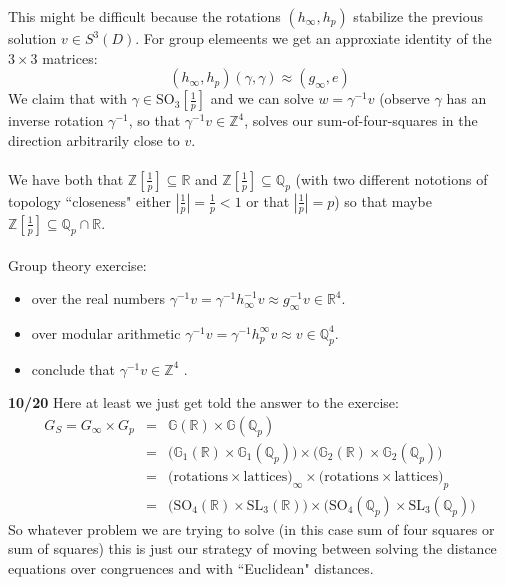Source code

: \documentclass[12pt]{article}
\begin{document}
{This might be difficult because the rotations 
$(h_\infty, h_p)$ stabilize the previous solution $v \in S^3(D)$.  For group elemeents we get an approxiate identity of the $3 \times 3$ matrices:
$$ (h_\infty, h_p) (\gamma, \gamma) \approx (g_\infty, e) $$
We claim that with $\gamma \in \text{SO}_3[\frac{1}{p}]$ and we can solve $w = \gamma^{-1}v $ (observe $\gamma$ has an inverse rotation $\gamma^{-1}$, so that $\gamma^{-1}v \in \mathbb{Z}^4$, solves our sum-of-four-squares in the direction arbitrarily close to $v$. \\ \\
We have both that $\mathbb{Z}[\frac{1}{p}] \subseteq \mathbb{R}$ and $\mathbb{Z}[\frac{1}{p}] \subseteq \mathbb{Q}_p$ (with two different nototions of topology ``closeness" either $|\frac{1}{p}| = \frac{1}{p} < 1$ or that $|\frac{1}{p}| = p$) so that maybe $\mathbb{Z}[\frac{1}{p}] \subseteq \mathbb{Q}_p \cap \mathbb{R} $. \\ \\
Group theory exercise:
\begin{itemize}
\item over the real numbers $\gamma^{-1}v = \gamma^{-1} h_\infty^{-1}v \approx g_\infty^{-1} v \in \mathbb{R}^4$.
\item over modular arithmetic $\gamma^{-1}v = \gamma^{-1} h_p^\infty v \approx v \in \mathbb{Q}_p^4$.
\item conclude that $\gamma^{-1} v \in \mathbb{Z}^4$ .
\end{itemize}
\textbf{10/20} Here at least we just get told the answer to the exercise:
\begin{eqnarray*} G_S = G_\infty \times G_p 
&=& \mathbb{G}(\mathbb{R}) \times \mathbb{G}(\mathbb{Q}_p) \\
&=& \big( \mathbb{G}_1(\mathbb{R}) \times \mathbb{G}_1(\mathbb{Q}_p) \big) \times 
\big( \mathbb{G}_2(\mathbb{R}) \times \mathbb{G}_2(\mathbb{Q}_p) \big) \\ 
&=& \big(\text{rotations} \times \text{lattices}\big)_\infty \times \big(\text{rotations} \times \text{lattices}\big)_p \\  
&=& \big(\text{SO}_4(\mathbb{R}) \times \text{SL}_3(\mathbb{R})\big)
\times 
\big(\text{SO}_4(\mathbb{Q}_p) \times \text{SL}_3(\mathbb{Q}_p)\big)  \end{eqnarray*}
So whatever problem we are trying to solve (in this case sum of four squares or sum of  squares) this is just our strategy of moving between solving the distance equations over congruences and with ``Euclidean" distances.
}
\end{document}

- **WHAT IS REQUIRED**
Go through the entries and return each line where the word "begin" occurs.

- **SOLUTION TO THE EXERCISE**
\begin{document}
\begin{itemize}
\begin{eqnarray*} G_S = G_\infty \times G_p 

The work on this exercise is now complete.